Patricia Rozema, who studied Philosophy and English Literature at Calvin, was the first female director whose film made the Toronto International Film Festival’s Top 10 Canadian Films of All Time list. Interestingly, her family were conservative Dutch Calvinists and her parents restricted television viewing. Rozema was 16, before she ever went to a movie theater.  

Rozema’s adaptation of Mansfield Park Rozema faced backlash for making major changes from the original novel but was praised for tackling issues of gender and colonialism. She also recently directed an episode of the popular Netflix show Anne with an E.

Arts

Born in Jos, Nigeria, to Pastor and Mrs. Abaga, Jude (M.I) Abaga studied Business and Economics at Calvin College. In 2003, he won third place in Calvin’s first and last hip hop show “HipHopera.” Abaga gained fame from his first single “Safe,” which he created with a friend after returning to Nigeria, and now owns his own record label.

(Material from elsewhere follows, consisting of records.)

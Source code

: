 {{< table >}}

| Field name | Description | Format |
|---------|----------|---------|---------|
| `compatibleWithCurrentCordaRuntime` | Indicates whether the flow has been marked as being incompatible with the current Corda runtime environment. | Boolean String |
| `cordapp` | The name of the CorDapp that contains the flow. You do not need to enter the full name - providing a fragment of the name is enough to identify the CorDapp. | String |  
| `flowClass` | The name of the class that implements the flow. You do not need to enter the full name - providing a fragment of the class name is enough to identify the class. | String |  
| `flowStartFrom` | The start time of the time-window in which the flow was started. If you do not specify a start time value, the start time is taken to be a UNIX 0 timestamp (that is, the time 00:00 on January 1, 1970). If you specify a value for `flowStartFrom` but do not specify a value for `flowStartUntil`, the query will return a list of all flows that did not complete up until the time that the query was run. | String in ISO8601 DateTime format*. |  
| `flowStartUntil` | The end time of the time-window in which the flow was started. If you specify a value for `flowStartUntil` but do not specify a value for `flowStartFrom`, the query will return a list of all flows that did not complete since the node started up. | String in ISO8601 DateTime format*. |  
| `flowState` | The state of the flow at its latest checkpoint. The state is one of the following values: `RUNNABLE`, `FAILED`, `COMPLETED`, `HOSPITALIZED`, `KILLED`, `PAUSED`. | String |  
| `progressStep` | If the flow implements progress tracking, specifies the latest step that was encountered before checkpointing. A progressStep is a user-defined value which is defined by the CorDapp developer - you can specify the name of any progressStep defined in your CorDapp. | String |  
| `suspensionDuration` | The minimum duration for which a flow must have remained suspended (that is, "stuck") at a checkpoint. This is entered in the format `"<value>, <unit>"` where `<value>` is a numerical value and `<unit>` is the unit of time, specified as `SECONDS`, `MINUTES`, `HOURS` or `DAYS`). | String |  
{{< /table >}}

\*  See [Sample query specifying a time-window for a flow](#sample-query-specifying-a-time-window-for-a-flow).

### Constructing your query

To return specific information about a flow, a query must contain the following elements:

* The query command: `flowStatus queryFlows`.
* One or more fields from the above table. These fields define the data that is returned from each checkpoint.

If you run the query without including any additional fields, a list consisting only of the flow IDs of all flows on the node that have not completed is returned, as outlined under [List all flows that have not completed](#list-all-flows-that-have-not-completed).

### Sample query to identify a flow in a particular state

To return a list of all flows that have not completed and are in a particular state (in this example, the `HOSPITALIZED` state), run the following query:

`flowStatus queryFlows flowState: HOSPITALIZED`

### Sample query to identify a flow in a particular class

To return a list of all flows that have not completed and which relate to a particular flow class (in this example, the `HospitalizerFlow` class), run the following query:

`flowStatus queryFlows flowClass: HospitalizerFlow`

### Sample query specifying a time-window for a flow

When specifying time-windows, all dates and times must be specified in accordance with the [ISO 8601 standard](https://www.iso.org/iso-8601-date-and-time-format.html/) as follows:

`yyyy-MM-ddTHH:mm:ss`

Abaga won both Best Rap Album and the Hip Hop Revelation award from the Hip Hop World Awards in 2009 and received a nomination for Best International Act at the BET Awards in 2010.

Ryan Spencer Reed, who graduated from Calvin in 2002, has received a POYI World Understanding Award for his collection “Despite Similarities to Reality” which documents myths and realities of American military involvement in Afghanistan and was first revealed at the Grand Rapids Art Museum during 2014 Art Prize, as well as a Freedom to Create Prize for his work in Sudan. 

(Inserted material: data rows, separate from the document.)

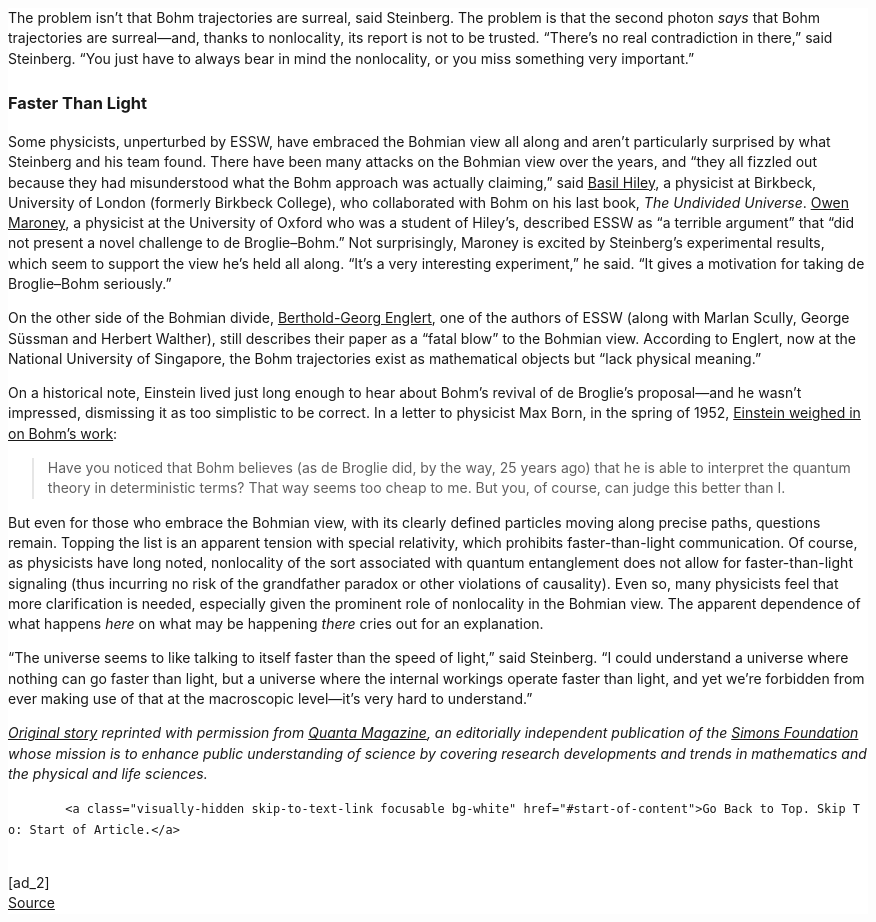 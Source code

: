 <p>The problem isn’t that Bohm trajectories are surreal, said Steinberg. The problem is that the second photon <em>says</em> that Bohm trajectories are surreal—and, thanks to nonlocality, its report is not to be trusted. “There’s no real contradiction in there,” said Steinberg. “You just have to always bear in mind the nonlocality, or you miss something very important.”</p>
<h3>Faster Than Light</h3>
<p>Some physicists, unperturbed by ESSW, have embraced the Bohmian view all along and aren’t particularly surprised by what Steinberg and his team found. There have been many attacks on the Bohmian view over the years, and “they all fizzled out because they had misunderstood what the Bohm approach was actually claiming,” said <a href="http://www.bbk.ac.uk/tpru/BasilHiley.html">Basil Hiley</a>, a physicist at Birkbeck, University of London (formerly Birkbeck College), who collaborated with Bohm on his last book, <em>The Undivided Universe</em>. <a href="https://www.perimeterinstitute.ca/people/owen-maroney">Owen Maroney</a>, a physicist at the University of Oxford who was a student of Hiley’s, described ESSW as “a terrible argument” that “did not present a novel challenge to de Broglie–Bohm.” Not surprisingly, Maroney is excited by Steinberg’s experimental results, which seem to support the view he’s held all along. “It’s a very interesting experiment,” he said. “It gives a motivation for taking de Broglie–Bohm seriously.”</p>
<p>On the other side of the Bohmian divide, <a href="http://www.physics.nus.edu.sg/~phyebg/">Berthold-Georg Englert</a>, one of the authors of ESSW (along with Marlan Scully, George Süssman and Herbert Walther), still describes their paper as a “fatal blow” to the Bohmian view. According to Englert, now at the National University of Singapore, the Bohm trajectories exist as mathematical objects but “lack physical meaning.”</p>
<p>On a historical note, Einstein lived just long enough to hear about Bohm’s revival of de Broglie’s proposal—and he wasn’t impressed, dismissing it as too simplistic to be correct. In a letter to physicist Max Born, in the spring of 1952, <a href="https://books.google.com/books?id=s18kTQHpyo4C&amp;lpg=PP1&amp;pg=PA66">Einstein weighed in on Bohm’s work</a>:</p>
<blockquote readability="11"><p>Have you noticed that Bohm believes (as de Broglie did, by the way, 25 years ago) that he is able to interpret the quantum theory in deterministic terms? That way seems too cheap to me. But you, of course, can judge this better than I.</p></blockquote>
<p>But even for those who embrace the Bohmian view, with its clearly defined particles moving along precise paths, questions remain. Topping the list is an apparent tension with special relativity, which prohibits faster-than-light communication. Of course, as physicists have long noted, nonlocality of the sort associated with quantum entanglement does not allow for faster-than-light signaling (thus incurring no risk of the grandfather paradox or other violations of causality). Even so, many physicists feel that more clarification is needed, especially given the prominent role of nonlocality in the Bohmian view. The apparent dependence of what happens <em>here</em> on what may be happening <em>there</em> cries out for an explanation.</p>
<p>“The universe seems to like talking to itself faster than the speed of light,” said Steinberg. “I could understand a universe where nothing can go faster than light, but a universe where the internal workings operate faster than light, and yet we’re forbidden from ever making use of that at the macroscopic level—it’s very hard to understand.”</p>
<p><em><a href="https://www.quantamagazine.org/20160517-pilot-wave-theory-gains-experimental-support/">Original story</a> reprinted with permission from <a href="https://www.quantamagazine.org">Quanta Magazine</a>, an editorially independent publication of the <a href="https://www.simonsfoundation.org">Simons Foundation</a> whose mission is to enhance public understanding of science by covering research developments and trends in mathematics and the physical and life sciences.</em></p>

			<a class="visually-hidden skip-to-text-link focusable bg-white" href="#start-of-content">Go Back to Top. Skip To: Start of Article.</a>

			
</div>
<br>[ad_2]
<br><a href="http://www.wired.com/2016/05/new-support-alternative-quantum-view/">Source </a>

Reed’s main interest is in exploring hubris and empire, particularly in the context of American industrialism and militarism, and his other works include a collection focused on an “architectural archaeology” of Detroit, begun in 2009, and “Oil+Water.” The latter was an ArtPrize 2017 collaboration which involved setting up a massive print of a photograph Reed took at the 2016 Dakota Access Pipeline protests in the Grand River, tinting it with a multi-color filter to give the impression of oil on the water. “Reed was disturbed by the tactics used against protestors,” Mlive reported, “by the disregard of burial grounds, and by the relationship between the courts and the pipeline companies, which he sees as insidious.”

Academia

Willie James Jennings graduated from Calvin in 1984 with a B.A. in religion and theology and went on to earn his M.Div from Fuller Theological Seminary in 1987 and a PhD in religion from Duke University in 1993. He is now an associate professor of systematic theology and Africana studies at Yale University and an acclaimed author. His 2010 book The Christian Imagination:Theology and the Origins of Race was awarded an American Academy of Religion Award of Excellence in the Study of Religion and the Grawemeyer Award in Religion in 2015. 

According to Eerdmans Publishing, Jennings’ 2020 book After Whiteness: An Education in Belonging “reflects on the distortions hidden in plain sight within the world of education but holds onto abundant hope for what theological education can be and how it can position itself at the front of a massive cultural shift away from white, Western cultural hegemony.”

Another Ivy League professor, Kunle Olukotun is a Calvin graduate who went on to earn a PhD from University of Michigan and is now the Cadence Design Systems Professor in the School of Engineering and Professor of Electrical Engineering and Computer Science at Stanford University. 

Olukotun is an ACM fellow and IEEE fellow and has gained recognition for his work in the field of multicore processor design and for his research on the Stanford Hydra chip multiprocessor project. He founded a multicore development company called Afara Websystems and now runs the Stanford Pervasive Parallelism Lab.